> [TRY IT] What is needed is an exact copy of all the records.

> [MATERIALS PROVIDED]
********************

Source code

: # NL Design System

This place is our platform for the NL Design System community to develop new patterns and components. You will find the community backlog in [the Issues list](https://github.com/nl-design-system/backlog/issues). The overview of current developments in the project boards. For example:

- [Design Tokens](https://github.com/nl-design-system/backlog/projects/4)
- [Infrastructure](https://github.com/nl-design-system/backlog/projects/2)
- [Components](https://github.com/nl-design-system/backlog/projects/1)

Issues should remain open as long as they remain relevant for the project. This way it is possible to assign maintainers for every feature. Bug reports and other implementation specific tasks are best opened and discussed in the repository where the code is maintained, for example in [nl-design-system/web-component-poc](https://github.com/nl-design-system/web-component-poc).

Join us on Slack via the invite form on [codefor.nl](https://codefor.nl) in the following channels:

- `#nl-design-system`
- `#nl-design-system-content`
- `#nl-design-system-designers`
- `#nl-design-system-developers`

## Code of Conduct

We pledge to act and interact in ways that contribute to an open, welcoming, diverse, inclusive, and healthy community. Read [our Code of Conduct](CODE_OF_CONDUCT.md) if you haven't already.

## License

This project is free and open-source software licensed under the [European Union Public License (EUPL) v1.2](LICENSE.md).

********************

> [TASK OUTPUT]
Source code

: # NL Design System

This place is our platform for the NL Design System community to develop new patterns and components. You will find the community backlog in [the Issues list](https://github.com/nl-design-system/backlog/issues). The overview of current developments in the project boards. For example:

- [Design Tokens](https://github.com/nl-design-system/backlog/projects/4)
- [Infrastructure](https://github.com/nl-design-system/backlog/projects/2)
- [Components](https://github.com/nl-design-system/backlog/projects/1)

Issues should remain open as long as they remain relevant for the project. This way it is possible to assign maintainers for every feature. Bug reports and other implementation specific tasks are best opened and discussed in the repository where the code is maintained, for example in [nl-design-system/web-component-poc](https://github.com/nl-design-system/web-component-poc).

Join us on Slack via the invite form on [codefor.nl](https://codefor.nl) in the following channels:

- `#nl-design-system`
- `#nl-design-system-content`
- `#nl-design-system-designers`
- `#nl-design-system-developers`

## Code of Conduct

We pledge to act and interact in ways that contribute to an open, welcoming, diverse, inclusive, and healthy community. Read [our Code of Conduct](CODE_OF_CONDUCT.md) if you haven't already.

## License

This project is free and open-source software licensed under the [European Union Public License (EUPL) v1.2](LICENSE.md).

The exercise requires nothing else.